Likewise, the problem my sister is facing at the moment with her 9 month old son.  Apparently, some doctors prefer to not circumcise boys the way they used to.   Some prefer to leave a bit more scarf to the kerchief if you know what I’m saying.  She was a bit worried that something was wrong down there, and being raised around 99% females, we are bit uneducated in this area.  Sure, we’ve seen ‘em, but not enough by any means to qualify either of us as experts.  And personally, I’ve never seen one with its hoodie still up.  I missed that when Will was born, being they did it before I got feeling back in my legs, which is a long story about lazy doctors and an epidural being left in for 24 hours after he came out.  Not a fun first birth experience, but a story for another day, and six years later, I’m still not sure how I’d make that story funny.

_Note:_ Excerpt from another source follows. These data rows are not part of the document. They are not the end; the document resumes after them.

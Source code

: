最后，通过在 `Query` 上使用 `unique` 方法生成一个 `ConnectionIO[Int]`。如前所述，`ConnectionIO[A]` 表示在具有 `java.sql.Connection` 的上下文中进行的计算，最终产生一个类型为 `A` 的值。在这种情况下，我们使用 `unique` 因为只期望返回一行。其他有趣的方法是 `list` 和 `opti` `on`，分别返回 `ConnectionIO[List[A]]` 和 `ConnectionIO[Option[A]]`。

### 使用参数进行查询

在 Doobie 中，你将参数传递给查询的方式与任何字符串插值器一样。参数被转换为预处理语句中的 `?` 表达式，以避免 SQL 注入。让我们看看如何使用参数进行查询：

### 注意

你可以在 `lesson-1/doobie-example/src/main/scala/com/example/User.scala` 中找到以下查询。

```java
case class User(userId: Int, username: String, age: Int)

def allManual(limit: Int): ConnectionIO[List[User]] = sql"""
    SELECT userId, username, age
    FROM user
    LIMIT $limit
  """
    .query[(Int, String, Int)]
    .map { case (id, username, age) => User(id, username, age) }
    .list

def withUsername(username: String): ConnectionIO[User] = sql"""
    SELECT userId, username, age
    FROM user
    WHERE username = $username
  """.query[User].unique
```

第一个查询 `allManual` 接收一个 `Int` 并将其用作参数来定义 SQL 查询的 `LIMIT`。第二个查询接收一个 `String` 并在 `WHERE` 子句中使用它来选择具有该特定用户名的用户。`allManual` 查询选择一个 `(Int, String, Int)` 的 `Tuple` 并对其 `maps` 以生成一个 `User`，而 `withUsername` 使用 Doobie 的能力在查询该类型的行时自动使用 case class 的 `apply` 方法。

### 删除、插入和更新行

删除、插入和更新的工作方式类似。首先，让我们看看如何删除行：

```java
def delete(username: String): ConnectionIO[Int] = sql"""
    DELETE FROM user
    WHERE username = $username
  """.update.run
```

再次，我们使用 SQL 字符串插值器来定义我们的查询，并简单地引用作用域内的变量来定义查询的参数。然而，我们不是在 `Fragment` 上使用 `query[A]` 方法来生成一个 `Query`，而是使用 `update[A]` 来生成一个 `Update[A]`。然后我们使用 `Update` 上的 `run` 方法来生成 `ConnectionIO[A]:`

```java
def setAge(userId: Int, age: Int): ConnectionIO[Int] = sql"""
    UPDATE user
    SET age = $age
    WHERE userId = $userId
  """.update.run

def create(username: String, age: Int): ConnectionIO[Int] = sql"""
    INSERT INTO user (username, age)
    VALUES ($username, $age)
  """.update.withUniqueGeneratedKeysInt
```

Anyways, how does one go about finding out what normal looks like?  Google?  How do you Google normal baby penises without alerting the authorities there’s a pervert in our midst?  What would you search to get scientific results instead of horrible images you could never erase from your brain?  Circumcision mistakes?  Nope.  Healthy baby penises (or is it peni?)?  I don’t think so.  Baby girth?  Who knows, no matter what you search, it’s not going to be pretty, and what if someone checks your hard drive down the road?  We’ve all seen SVU, it happens.  Lord help me if they check mine at work, because I swear I was looking for Dick’s Sporting Goods, nothing else.  I just didn’t realize you had to type in the actual full name of the store.

I just worry constantly about being misunderstood.  Adults think crazy things, and they should, there are some crazy horrible people out there.  It’s just that I’m not one of them.  Most of the time.  I’ll admit that first nice spring day when I open all the windows I completely forget I have to keep my yelling to a minimum.  Who knows what the neighbors think when they hear me yell, “Will wipe your own butt!!  I’m trying to get the nail polish off your sister’s lips!!!” 

Please don’t rat me out.  Most of this I can explain.  It just won’t be much fun and will still make me look like an inept parent.  A loving, nurturing, but utterly inept, parent.